The claim that Funds Of Hedge Funds (FOHFs) are able to make money in any market conditions has not proved to be correct, according to S&P Capital IQ Fund Research.
“In theory, FOHFs are supposed to make money in all market conditions; in reality their performance tends to suffer when equity markets are falling, albeit to a lesser degree,” says fund analyst and sector head Randal Goldsmith, in his latest review of FOHFs.
In light of this and given the increasing dependence of funds-of-hedge-funds (FOHFs) on market conditions, S&P Capital IQ Fund Research says it plans to pay more attention to their returns relative to comparable peers and less to performance versus absolute return targets.
“If we had continued to focus on performance versus absolute return targets, over 90% of the peer group would be ungradable,” explains Goldsmith.
Goldsmith adds that FOHFs have also struggled when securities markets are not fundamentally driven, such as during periods of liquidity withdrawal or when politics dominate, as they did last year. During 2011, FOHFs experienced a slightly bigger loss than equities (-5.7% on average versus the S&P Global 1200 return of -5.1%).
While the decision to adapt the analytical process to place more emphasis on comparative returns was simple to make, explains Goldsmith, the process of comparing FOHFs against others with a similar strategy is not straightforward due to the diversity within the sector as a whole and then even within broad strategy groupings.

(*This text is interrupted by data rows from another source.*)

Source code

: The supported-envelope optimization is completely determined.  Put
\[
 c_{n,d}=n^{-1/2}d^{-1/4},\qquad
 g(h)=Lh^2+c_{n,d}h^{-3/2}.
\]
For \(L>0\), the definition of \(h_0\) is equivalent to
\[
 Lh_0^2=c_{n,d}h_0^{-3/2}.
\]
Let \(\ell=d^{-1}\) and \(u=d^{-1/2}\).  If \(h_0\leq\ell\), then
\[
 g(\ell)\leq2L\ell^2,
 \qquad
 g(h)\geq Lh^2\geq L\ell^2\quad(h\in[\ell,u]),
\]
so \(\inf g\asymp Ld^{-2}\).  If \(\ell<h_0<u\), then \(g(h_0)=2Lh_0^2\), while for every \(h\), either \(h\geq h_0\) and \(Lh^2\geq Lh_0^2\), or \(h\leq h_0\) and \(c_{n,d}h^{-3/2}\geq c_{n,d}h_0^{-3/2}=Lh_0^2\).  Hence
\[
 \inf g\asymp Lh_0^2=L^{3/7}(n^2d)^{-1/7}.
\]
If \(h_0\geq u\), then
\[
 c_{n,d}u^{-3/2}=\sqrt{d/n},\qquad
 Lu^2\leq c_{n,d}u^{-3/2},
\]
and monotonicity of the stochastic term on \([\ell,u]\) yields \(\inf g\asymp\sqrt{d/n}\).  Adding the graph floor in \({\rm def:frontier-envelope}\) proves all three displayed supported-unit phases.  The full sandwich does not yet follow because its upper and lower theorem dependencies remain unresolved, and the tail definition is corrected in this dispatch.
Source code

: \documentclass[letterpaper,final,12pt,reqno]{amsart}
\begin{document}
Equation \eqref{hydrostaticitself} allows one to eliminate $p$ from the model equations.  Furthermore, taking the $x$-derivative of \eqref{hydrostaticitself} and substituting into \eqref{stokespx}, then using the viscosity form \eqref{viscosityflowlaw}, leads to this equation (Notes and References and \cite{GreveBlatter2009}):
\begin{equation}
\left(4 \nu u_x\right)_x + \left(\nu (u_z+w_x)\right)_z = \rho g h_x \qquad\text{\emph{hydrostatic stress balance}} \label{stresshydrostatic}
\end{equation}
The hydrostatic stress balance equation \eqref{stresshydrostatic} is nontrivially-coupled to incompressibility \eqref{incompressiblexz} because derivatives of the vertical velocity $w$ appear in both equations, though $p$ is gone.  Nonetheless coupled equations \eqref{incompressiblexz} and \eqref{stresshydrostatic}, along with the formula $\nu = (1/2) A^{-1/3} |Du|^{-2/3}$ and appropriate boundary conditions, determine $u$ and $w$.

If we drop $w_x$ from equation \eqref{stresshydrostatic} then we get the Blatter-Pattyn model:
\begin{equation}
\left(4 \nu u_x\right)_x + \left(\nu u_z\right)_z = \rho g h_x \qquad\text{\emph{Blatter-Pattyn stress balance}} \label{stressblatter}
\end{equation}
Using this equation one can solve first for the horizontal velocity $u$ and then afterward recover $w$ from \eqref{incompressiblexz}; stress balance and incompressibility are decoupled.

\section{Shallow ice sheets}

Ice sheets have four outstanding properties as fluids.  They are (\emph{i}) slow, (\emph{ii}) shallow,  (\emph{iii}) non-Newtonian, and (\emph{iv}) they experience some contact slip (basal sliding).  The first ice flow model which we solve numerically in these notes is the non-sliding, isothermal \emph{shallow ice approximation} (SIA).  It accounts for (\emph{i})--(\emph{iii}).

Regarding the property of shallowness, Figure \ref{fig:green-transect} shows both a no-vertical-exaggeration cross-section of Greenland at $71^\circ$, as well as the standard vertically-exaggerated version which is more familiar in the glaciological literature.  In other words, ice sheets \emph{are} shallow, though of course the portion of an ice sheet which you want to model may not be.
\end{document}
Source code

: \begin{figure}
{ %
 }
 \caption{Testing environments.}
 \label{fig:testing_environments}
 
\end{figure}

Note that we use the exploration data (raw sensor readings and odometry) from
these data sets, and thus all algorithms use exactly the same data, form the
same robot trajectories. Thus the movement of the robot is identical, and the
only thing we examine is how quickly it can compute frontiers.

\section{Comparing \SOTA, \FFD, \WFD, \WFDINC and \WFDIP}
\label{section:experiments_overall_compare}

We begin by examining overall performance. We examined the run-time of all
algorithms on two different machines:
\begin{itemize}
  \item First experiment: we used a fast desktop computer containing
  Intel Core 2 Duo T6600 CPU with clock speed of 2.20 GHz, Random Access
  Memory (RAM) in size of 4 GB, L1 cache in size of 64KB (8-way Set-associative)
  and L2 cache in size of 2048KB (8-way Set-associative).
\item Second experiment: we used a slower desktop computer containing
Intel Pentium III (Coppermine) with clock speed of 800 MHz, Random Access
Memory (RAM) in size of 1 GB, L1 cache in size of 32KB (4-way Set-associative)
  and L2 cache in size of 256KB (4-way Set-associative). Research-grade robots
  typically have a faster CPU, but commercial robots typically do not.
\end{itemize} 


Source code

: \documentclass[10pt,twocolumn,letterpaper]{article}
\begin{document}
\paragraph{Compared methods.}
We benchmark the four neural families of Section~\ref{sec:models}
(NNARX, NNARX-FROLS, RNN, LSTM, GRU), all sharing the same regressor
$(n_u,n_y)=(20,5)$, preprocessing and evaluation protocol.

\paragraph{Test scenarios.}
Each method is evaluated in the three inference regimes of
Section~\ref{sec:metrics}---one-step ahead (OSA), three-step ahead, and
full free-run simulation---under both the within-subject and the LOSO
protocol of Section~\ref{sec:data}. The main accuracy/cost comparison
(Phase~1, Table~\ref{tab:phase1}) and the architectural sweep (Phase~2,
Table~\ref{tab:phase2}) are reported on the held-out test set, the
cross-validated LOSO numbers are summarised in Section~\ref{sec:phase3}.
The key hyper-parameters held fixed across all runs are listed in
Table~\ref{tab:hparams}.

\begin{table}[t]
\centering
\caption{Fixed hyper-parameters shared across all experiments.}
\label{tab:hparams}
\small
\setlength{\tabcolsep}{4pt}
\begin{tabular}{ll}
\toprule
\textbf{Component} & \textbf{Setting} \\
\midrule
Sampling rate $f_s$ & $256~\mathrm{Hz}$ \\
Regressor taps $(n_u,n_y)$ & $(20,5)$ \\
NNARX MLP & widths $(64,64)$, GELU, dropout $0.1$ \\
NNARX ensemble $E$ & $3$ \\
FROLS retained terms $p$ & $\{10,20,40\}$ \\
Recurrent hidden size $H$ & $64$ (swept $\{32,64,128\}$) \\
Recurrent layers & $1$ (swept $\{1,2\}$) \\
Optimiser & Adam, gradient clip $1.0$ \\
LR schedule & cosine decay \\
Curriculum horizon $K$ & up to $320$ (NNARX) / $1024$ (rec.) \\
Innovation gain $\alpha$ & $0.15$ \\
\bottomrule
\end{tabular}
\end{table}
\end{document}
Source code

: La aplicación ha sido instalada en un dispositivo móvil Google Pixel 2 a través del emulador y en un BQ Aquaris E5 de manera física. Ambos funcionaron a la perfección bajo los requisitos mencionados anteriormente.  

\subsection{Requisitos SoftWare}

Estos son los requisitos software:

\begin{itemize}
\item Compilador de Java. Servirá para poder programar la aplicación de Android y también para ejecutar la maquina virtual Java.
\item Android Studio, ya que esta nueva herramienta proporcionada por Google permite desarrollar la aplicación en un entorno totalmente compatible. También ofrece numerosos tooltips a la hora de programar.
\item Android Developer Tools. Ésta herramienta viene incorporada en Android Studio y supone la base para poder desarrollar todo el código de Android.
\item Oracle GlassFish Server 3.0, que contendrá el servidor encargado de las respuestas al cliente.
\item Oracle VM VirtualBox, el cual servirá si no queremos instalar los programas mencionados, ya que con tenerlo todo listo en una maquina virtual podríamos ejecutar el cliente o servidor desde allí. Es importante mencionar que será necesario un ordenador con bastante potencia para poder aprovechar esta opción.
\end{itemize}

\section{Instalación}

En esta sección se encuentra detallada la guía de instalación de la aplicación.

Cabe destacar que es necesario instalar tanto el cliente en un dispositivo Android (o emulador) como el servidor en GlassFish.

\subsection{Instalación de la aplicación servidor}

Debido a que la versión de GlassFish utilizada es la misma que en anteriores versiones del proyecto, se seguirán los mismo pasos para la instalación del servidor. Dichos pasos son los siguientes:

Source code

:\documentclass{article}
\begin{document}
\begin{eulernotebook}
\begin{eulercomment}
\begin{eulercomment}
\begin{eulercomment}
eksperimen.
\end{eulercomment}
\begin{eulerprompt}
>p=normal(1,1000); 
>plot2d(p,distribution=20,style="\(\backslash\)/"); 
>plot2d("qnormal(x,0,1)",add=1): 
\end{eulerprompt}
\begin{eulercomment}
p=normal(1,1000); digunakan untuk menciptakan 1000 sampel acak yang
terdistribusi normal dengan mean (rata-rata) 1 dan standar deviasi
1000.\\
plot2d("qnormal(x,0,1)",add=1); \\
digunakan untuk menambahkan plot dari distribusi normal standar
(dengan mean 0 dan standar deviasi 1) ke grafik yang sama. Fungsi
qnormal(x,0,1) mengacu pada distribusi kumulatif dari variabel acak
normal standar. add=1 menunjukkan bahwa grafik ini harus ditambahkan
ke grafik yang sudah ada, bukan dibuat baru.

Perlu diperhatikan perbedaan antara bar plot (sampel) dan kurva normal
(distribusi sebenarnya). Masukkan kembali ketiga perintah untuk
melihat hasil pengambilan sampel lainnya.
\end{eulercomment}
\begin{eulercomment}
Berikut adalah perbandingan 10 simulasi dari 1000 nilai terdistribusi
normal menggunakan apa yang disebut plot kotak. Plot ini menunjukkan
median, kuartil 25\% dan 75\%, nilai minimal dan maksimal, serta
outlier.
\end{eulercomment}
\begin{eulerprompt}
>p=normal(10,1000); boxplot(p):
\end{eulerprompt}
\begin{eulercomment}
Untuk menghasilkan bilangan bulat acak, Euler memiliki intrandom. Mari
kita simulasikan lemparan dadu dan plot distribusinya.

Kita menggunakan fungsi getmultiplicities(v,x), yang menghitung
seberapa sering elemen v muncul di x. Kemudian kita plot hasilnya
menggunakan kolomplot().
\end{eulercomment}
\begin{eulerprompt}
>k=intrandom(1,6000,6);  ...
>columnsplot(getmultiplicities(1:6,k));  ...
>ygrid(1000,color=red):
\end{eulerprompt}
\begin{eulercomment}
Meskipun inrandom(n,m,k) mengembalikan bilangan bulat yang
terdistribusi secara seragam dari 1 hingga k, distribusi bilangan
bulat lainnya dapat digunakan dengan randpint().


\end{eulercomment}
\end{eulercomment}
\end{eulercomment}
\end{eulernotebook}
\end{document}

Goldsmith offers some examples to show how the analysts have been looking at the funds: “For multi-strategy funds, we separate out more aggressive funds such as Permal Investment Holdings and Thames River Warrior from lower volatility multi-strategy FOHFs such as Stenham Universal, HDF Multi-Strategies and the Absolute Fund. We also look at the performance of directional FOHFs against long-only equity indices. In addition, we break up funds of equity hedge funds into regional sub-groups.”